Böhlau Verlag, Köln. Weimar. Wien, 2017, ISBN 978-3-412-50379-6, 278 Seiten, 45 schwarzweiße und 170
farbige Abbildungen, Hardcover gebunden, Lesebändchen, Format 28,5 x 22,5 cm, € 34,99 (D) / € 36,00 (A)
Evangelische Kirchen werden im kollektiven Gedächtnis im Gegensatz zu den katholischen eher karg und
schmucklos erinnert. Auf die reformierten Kirchen in der Schweiz und auf die an sie angrenzenden
lutherischen Kirchen in Württemberg trifft das in aller Regel zu. Dass es auch anders geht, zeigt die in den
Jahren 1565 –1576 erbaute und mit 70 Gemälden des flämischen Malers Martin de Vos ausgestattete
Schlosskapelle in Celle: Der rund zwanzig Jahre nach dem Tod von Martin Luther entstandene Kirchenraum
erscheint ungemein prächtig. Er ist das wohl einzige vollständig erhaltene Beispiel früher protestantischer
Kircheneinrichtungen mit einem überreichen Bildprogramm (vergleiche dazu https://www.google.de/search?

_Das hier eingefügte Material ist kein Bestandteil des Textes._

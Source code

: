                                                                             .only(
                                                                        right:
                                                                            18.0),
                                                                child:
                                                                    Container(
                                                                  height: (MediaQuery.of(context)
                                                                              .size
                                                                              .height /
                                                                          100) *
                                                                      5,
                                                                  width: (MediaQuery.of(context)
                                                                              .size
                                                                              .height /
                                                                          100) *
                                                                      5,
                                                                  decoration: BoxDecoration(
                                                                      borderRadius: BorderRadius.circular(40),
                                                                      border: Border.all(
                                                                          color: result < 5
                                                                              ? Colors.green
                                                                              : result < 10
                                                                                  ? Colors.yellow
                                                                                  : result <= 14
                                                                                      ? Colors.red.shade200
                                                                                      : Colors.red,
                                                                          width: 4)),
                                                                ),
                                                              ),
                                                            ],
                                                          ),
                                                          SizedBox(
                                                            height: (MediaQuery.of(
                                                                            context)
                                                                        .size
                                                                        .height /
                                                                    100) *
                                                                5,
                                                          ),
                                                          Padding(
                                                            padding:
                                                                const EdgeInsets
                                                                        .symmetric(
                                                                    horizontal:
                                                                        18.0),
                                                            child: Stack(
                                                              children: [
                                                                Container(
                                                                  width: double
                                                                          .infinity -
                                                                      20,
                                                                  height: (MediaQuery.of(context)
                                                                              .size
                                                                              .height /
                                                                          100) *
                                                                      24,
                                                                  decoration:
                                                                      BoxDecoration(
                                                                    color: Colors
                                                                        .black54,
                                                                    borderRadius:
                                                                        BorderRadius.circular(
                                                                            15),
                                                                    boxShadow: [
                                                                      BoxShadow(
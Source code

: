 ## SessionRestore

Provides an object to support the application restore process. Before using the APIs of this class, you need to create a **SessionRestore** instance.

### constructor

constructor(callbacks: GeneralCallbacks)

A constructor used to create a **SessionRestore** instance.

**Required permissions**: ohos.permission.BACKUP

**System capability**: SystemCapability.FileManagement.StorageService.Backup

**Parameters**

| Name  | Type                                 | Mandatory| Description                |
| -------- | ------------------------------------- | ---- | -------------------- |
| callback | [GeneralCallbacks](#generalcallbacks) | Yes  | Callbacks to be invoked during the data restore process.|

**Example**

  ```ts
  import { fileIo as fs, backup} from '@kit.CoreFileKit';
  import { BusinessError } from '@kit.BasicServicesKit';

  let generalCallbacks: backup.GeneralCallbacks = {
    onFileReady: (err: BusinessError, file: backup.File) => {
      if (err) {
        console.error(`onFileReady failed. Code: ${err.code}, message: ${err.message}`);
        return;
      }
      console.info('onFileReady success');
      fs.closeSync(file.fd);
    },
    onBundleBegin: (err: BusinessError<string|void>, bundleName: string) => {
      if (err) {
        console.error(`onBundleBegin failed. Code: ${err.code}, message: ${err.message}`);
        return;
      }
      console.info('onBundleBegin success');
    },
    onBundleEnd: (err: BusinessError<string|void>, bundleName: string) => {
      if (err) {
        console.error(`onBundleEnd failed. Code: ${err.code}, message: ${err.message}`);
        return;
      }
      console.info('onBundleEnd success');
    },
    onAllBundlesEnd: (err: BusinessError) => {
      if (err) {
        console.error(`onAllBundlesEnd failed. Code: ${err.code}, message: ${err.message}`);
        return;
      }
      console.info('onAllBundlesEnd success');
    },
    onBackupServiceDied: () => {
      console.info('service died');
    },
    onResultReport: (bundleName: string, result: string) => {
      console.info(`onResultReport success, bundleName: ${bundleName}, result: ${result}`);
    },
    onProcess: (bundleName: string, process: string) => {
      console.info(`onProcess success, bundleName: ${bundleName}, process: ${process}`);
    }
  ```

q=schlosskapelle+celle&tbm=isch&tbo=u&source=univ&sa=X&ved=0ahUKEwjDwJrPwI7XAhWIAxoKH
ZCNBeoQsAQIPw&biw=1500&bih=936, abgerufen am 26.10.2017). Für den Kunsthistoriker Rolf Bothe
steht Celle zusammen mit 134 weiteren protestantischen und einzelnen katholischen Kirchen und Kapellen
unter anderem aus Thüringen, Sachsen, Sachsen-Anhalt, Nordhessen, Franken, Brandenburg, Niedersachsen
und Mecklenburg für die Folgen, die die Reformation für den Gottesdienst und den Kirchenraum gehabt hat.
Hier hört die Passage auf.